The rise in ancillary revenue per passenger versus F20 is propelled by dynamic pricing on bundle sales of seats with baggage add-ons as well as a gradual rise in demand for other products and services.
The gradual rise of demand comes with higher purchasing power, as the ticket revenue per passenger rose by 9.0% against F22 to €32.2, while compared to F20, which showed lower tracking by 12.0% or a decrease of €4.4 per passenger.
What is holding the potential growth is the war in Ukraine, dampening potential demand and further spending power.

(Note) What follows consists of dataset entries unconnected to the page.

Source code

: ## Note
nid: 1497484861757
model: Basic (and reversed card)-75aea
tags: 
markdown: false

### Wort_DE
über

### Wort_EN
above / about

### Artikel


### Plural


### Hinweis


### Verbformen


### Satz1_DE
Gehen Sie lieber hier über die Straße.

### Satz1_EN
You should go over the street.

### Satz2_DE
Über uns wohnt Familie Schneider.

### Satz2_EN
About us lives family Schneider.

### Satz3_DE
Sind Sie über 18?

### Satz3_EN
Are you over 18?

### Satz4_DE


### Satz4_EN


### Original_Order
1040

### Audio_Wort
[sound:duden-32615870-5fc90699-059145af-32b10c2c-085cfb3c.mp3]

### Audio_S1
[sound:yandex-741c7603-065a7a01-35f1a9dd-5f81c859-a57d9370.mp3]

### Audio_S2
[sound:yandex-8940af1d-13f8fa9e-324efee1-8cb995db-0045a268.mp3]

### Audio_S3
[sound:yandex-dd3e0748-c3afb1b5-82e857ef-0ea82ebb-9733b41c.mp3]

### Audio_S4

It comes as no surprise, like many airlines, that the total operating cost has risen to 255.3% to €1,093.3 million compared to Q1 F22, where total unit cost rose by 8.3% to 4.80 euro cents per ASK and was driven by significantly higher fuel unit costs (due to the on-going war).
In fact, fuel costs increased drastically by 153% to 2.18 euro cents per ASK.
This poses a threat to the airline’s financial stability, whereby the airline reported a statutory loss for the period at €452.5 million.
Nevertheless, the resumption of services resulted in total cash at the end of June 2022 to €1,583.2 million. Restricted cash of €153.2 is included in the final figure.
Overall, Wizz Air is in definitely a good position to continue expansion out of its respective bases and will continue to do so whilst profits continue to climb.